Mehr als die Hälfte der berufstätigen Frauen arbeiten jedoch in Teilzeit und scheinen in diesen Berechnungen gar nicht auf. Bei den mittleren Bruttojahreseinkommen – in denen auch teilzeitbeschäftigte Personen abgebildet werden – lag die Lohnschere im Jahr 2021 bei über 1.000 Euro monatlich bzw. bei rund 35,5 Prozent (Quelle: Statistik Austria). Diese Zahlen finden in der Pension ihren Höhenpunkt. Denn hier werden auch Frauen abgebildet, die Jahre lang in keiner dieser Statistiken angeführt wurden. Frauen, die sich über viele Jahre der Kinderbetreuung und/oder Pflege naher Angehöriger gewidmet haben. Insbesondere im ländlichen Raum sind Kinderbetreuungseinrichtungen immer noch unzureichend bis gar nicht vorhanden und Betroffenen wird es erschwert, einer Erwerbsarbeit nachzugehen. Aufgrund des deutlichen Gender Pay Gaps, ist es dann auch das niedrigere Einkommen der Frau, auf welches am häufigsten verzichtet wird, wenn eine Entscheidung darüber gefällt wird, wer die (unbezahlte) Kinderbetreuung und/oder die Pflege von Angehörigen übernimmt. Die Summe dieser Faktoren führt dazu, dass Frauen in Österreich um 40,5 Prozent weniger Pension erhalten als Männer (Quelle: Österreichischer Städtebund).

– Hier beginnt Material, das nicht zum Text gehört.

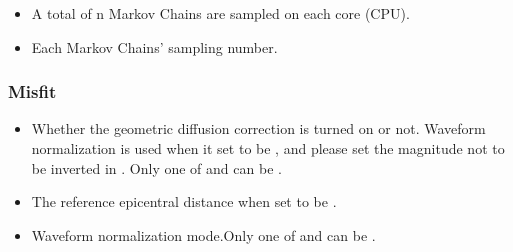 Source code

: \documentclass[a4paper,10pt,english,openany]{sphinxmanual}
\begin{document}
\begin{itemize}
\item {} 
A total of n Markov Chains are sampled on each core (CPU).

\end{itemize}

\begin{itemize}
\item {} 
Each Markov Chains’ sampling number.

\end{itemize}


\subsubsection{Misfit}
\label{\detokenize{tutorials/S4_Inv_DC:misfit}}
\begin{itemize}
\item {} 
Whether the geometric diffusion correction is turned on or not. Waveform normalization is used when
it set to be , and please set the magnitude  not to be inverted in .
Only one of  and  can be .

\end{itemize}

\begin{itemize}
\item {} 
The reference epicentral distance when  set to be .

\end{itemize}

\begin{itemize}
\item {} 
Waveform normalization mode.Only one of  and
 can be .

\end{itemize}
\end{document}
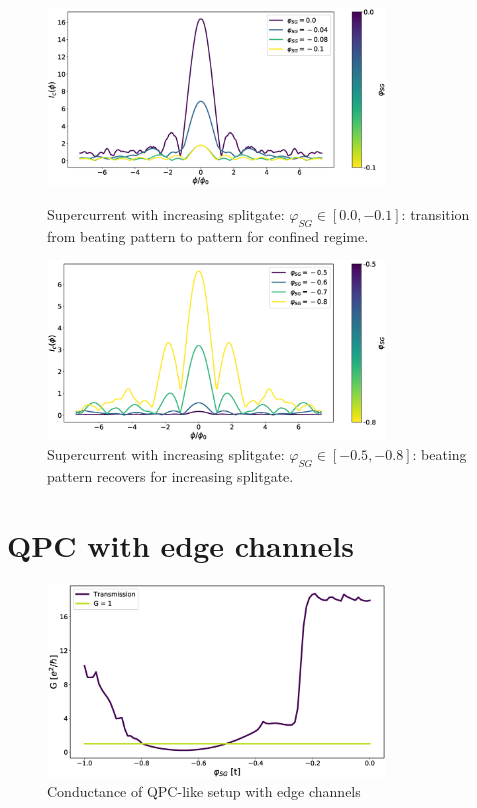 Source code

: \documentclass[a4paper]{article}
\begin{document}
\begin{figure}
\centering
\includegraphics[width=0.8\textwidth]{qpc-0-01}
\caption{Supercurrent with increasing splitgate: $\varphi_{SG} \in [0.0, -0.1]$: transition from beating pattern to pattern for confined regime.}
\includegraphics[width=0.8\textwidth]{qpc-05-08}
\caption{Supercurrent with increasing splitgate: $\varphi_{SG} \in [-0.5, -0.8]$: beating pattern recovers for increasing splitgate.}
\end{figure}

\newpage

\section{QPC with edge channels}

\begin{figure}[h!]
\centering
\includegraphics[width=0.8\textwidth]{qpc-edges-conductance}
\caption{Conductance of QPC-like setup with edge channels}
\end{figure}
\end{document}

Zeitverwendungsstudie 2023

Die Zeitverwendungsstudie, welche im Dezember 2023 von der Statistik Austria veröffentlich wurde, zeigt, dass Frauen deutlich mehr arbeiten als Männer. Vieles davon unbezahlt. Die durchschnittliche Frau übernimmt drei Stunden und 58 Minuten täglich unbezahlte Arbeit, Männer hingegen nur zwei Stunden und 26 Minuten. Würden Männer sich zu gleichen Teilen an der unbezahlten Sorgearbeit beteiligen, könnten Frauen zusätzlich 46 Minuten einer bezahlten Tätigkeit nachgehen, ohne tatsächlich eine Minute länger gearbeitet zu haben.

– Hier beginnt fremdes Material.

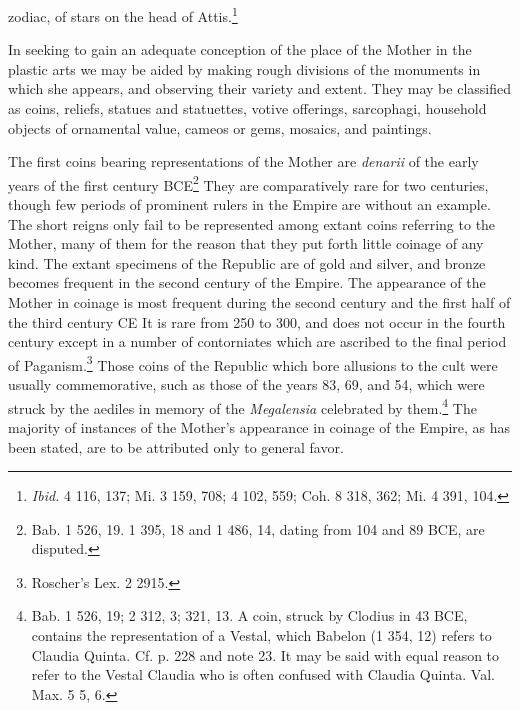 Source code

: \documentclass[a4paper, 11pt, oneside, polutonikogreek, french]{article}
\begin{document}
zodiac, of stars on the head of Attis.\footnote{\emph{Ibid.} 4 116, 137; Mi. 3 159, 708; 4 102, 559; Coh. 8 318, 362; Mi. 4 391, 104.}

In seeking to gain an adequate conception of the place of the Mother in the plastic arts we may be aided by making rough divisions of the monuments in which she appears, and observing their variety and extent. They may be classified as coins, reliefs, statues and statuettes, votive offerings, sarcophagi, household objects of ornamental value, cameos or gems, mosaics, and paintings.

The first coins bearing representations of the Mother are \emph{denarii} of the early years of the first century \textsc{BCE}\footnote{Bab. 1 526, 19. 1 395, 18 and 1 486, 14, dating from 104 and 89 \textsc{BCE}, are disputed.} They are comparatively rare for two centuries, though few periods of prominent rulers in the Empire are without an example. The short reigns only fail to be represented among extant coins referring to the Mother, many of them for the reason that they put forth little coinage of any kind. The extant specimens of the Republic are of gold and silver, and bronze becomes frequent in the second century of the Empire. The appearance of the Mother in coinage is most frequent during the second century and the first half of the third century \textsc{CE} It is rare from 250 to 300, and does not occur in the fourth century except in a number of contorniates which are ascribed to the final period of Paganism.\footnote{Roscher's Lex. 2 2915.} Those coins of the Republic which bore allusions to the cult were usually commemorative, such as those of the years 83, 69, and 54, which were struck by the aediles in memory of the \emph{Megalensia} celebrated by them.\footnote{Bab. 1 526, 19; 2 312, 3; 321, 13. A coin, struck by Clodius in 43 \textsc{BCE}, contains the representation of a Vestal, which Babelon (1 354, 12) refers to Claudia Quinta. Cf. p. 228 and note 23. It may be said with equal reason to refer to the Vestal Claudia who is often confused with Claudia Quinta. Val. Max. 5 5, 6.} The majority of instances of the Mother's appearance in coinage of the Empire, as has been stated, are to be attributed only to general favor.
\end{document}
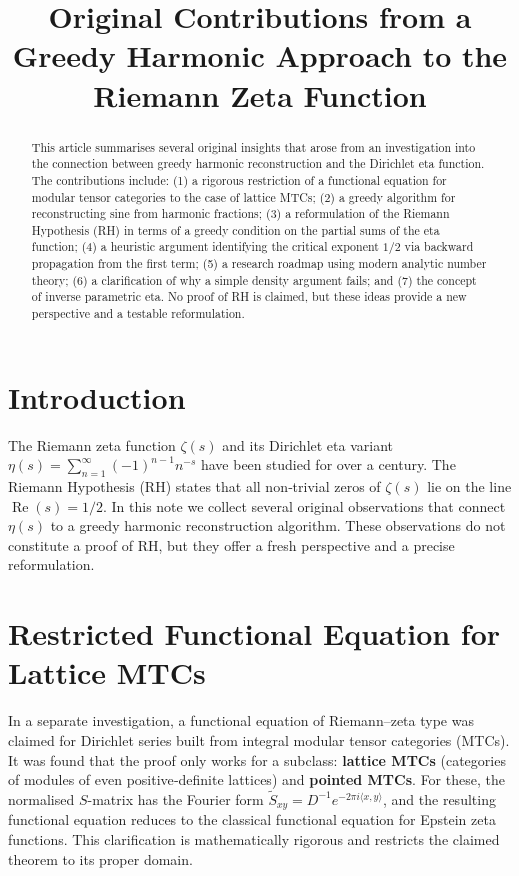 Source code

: \documentclass[12pt,a4paper]{article}
\title{Original Contributions from a Greedy Harmonic Approach to the Riemann Zeta Function}
\author{}
\date{}
\begin{document}
\maketitle

\begin{abstract}
This article summarises several original insights that arose from an investigation into the connection between greedy harmonic reconstruction and the Dirichlet eta function. The contributions include: (1) a rigorous restriction of a functional equation for modular tensor categories to the case of lattice MTCs; (2) a greedy algorithm for reconstructing sine from harmonic fractions; (3) a reformulation of the Riemann Hypothesis (RH) in terms of a greedy condition on the partial sums of the eta function; (4) a heuristic argument identifying the critical exponent $1/2$ via backward propagation from the first term; (5) a research roadmap using modern analytic number theory; (6) a clarification of why a simple density argument fails; and (7) the concept of inverse parametric eta. No proof of RH is claimed, but these ideas provide a new perspective and a testable reformulation.
\end{abstract}

\section{Introduction}

The Riemann zeta function $\zeta(s)$ and its Dirichlet eta variant $\eta(s)=\sum_{n=1}^\infty (-1)^{n-1}n^{-s}$ have been studied for over a century. The Riemann Hypothesis (RH) states that all non‑trivial zeros of $\zeta(s)$ lie on the line $\operatorname{Re}(s)=1/2$. In this note we collect several original observations that connect $\eta(s)$ to a greedy harmonic reconstruction algorithm. These observations do not constitute a proof of RH, but they offer a fresh perspective and a precise reformulation.

\section{Restricted Functional Equation for Lattice MTCs}

In a separate investigation, a functional equation of Riemann–zeta type was claimed for Dirichlet series built from integral modular tensor categories (MTCs). It was found that the proof only works for a subclass: \textbf{lattice MTCs} (categories of modules of even positive‑definite lattices) and \textbf{pointed MTCs}. For these, the normalised $S$-matrix has the Fourier form $\tilde S_{xy}=D^{-1}e^{-2\pi i\langle x,y\rangle}$, and the resulting functional equation reduces to the classical functional equation for Epstein zeta functions. This clarification is mathematically rigorous and restricts the claimed theorem to its proper domain.
\end{document}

Der durchschnittliche Lohn für 46 Minuten betrug für eine Frau im Jahr 2023 15,98 Euro (Quelle: statista). Dieser Verlust schlägt sich jährlichen mit 4.154,80 zuzüglich Sonderzahlungen nieder und drückt am Ende in weiterer Folge massiv auf die Pensionshöhe.

Pensionssplitting

Das Pensionssplitting ist eine Möglichkeit, insbesondere Frauen vor Altersarmut zu schützen. Jener Elternteil, der vorwiegend einer bezahlten Arbeit nachgeht, kann jenem Elternteil eine Pensionsgutschrift übertragen, welcher vorwiegend die Kinderbetreuung übernimmt und dadurch Einkommensverluste erleidet. Und das sind in der Regel Frauen. Das Pensionssplitting ist derzeit noch freiwillig und es werden relativ selten Anträge gestellt. Das autonome Frauenzentrum macht deshalb in ihrer präventiven Rechtsberatung besonders auf die Möglichkeit des Pensionssplittings aufmerksam und bestärkt Frauen, diese Form des finanziellen Ausgleichs vom Vater des gemeinsamen Kindes einzufordern.

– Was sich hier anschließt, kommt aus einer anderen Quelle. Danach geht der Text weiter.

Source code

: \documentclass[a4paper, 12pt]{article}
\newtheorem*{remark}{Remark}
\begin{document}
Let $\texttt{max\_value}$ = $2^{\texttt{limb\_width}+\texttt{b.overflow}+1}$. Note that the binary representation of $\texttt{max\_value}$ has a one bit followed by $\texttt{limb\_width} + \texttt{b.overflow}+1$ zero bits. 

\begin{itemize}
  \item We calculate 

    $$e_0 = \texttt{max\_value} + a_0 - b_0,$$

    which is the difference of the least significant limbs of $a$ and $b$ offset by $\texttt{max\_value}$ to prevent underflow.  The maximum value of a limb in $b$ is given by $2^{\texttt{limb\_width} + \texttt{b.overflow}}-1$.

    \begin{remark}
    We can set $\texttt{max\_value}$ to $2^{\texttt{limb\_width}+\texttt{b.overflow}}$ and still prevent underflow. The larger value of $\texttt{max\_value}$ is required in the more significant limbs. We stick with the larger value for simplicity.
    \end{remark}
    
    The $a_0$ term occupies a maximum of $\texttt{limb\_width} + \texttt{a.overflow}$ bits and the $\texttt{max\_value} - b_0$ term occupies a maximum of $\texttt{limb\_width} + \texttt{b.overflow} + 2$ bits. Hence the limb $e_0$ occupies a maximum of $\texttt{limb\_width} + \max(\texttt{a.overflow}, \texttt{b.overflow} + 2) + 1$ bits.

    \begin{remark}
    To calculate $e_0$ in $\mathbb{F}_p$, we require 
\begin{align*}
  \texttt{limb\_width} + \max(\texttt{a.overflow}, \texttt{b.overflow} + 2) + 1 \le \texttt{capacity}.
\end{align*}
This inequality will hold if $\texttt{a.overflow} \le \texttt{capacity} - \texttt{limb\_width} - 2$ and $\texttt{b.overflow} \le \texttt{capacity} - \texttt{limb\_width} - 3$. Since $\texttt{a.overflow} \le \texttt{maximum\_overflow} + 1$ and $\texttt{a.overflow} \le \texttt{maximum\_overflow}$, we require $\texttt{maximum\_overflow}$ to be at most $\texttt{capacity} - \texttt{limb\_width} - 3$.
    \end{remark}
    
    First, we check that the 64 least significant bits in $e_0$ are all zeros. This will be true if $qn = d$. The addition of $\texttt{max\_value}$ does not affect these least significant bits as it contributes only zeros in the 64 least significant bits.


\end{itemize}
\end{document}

Insbesondere auch durch die Beratungen des aFZ ist es gelungen, dass Oberösterreich 2023 – und dabei überwiegend Linz – die im gesamtösterreichischen Vergleich höchste Anzahl an Pensionssplittingfällen erreicht hat (Quelle: Pressestelle PV). Hier bedarf es noch mehr an Bewusstseinsarbeit für Eltern, aber auch im Bereich der zuständigen Mitarbeiter*innen der Pensionsversicherungsanstalt. Generell wäre ein verpflichtendes Pensionssplitting (ohne Opt-Out) ein wichtiger Baustein, um Altersarmut von Frauen langfristig zu verhindern.

Deshalb braucht es eine kostenlose präventive Rechtsberatung!

In Partnerschaften werden verschiedenste Lebensentscheidungen gemeinsam getroffen, deren weitreichende Folgen von Frauen häufig alleine getragen werden müssen. Das 2012 eingeführte Angebot der präventiven Rechtsberatung wird von erfahrenen Juristinnen des autonomen Frauenzentrums durchgeführt und soll dazu beitragen, die Armutsgefährdung von Frauen in Linz langfristig zu mindern. Linzerinnen können sich vor wichtigen Lebensentscheidung (wie Familiengründung) über Rechte und Ansprüche in der Partnerschaft bzw. nach einer etwaigen Trennung beraten lassen und erhalten wertvolle Informationen zu allgemeinen Fragen der finanziellen Absicherung. 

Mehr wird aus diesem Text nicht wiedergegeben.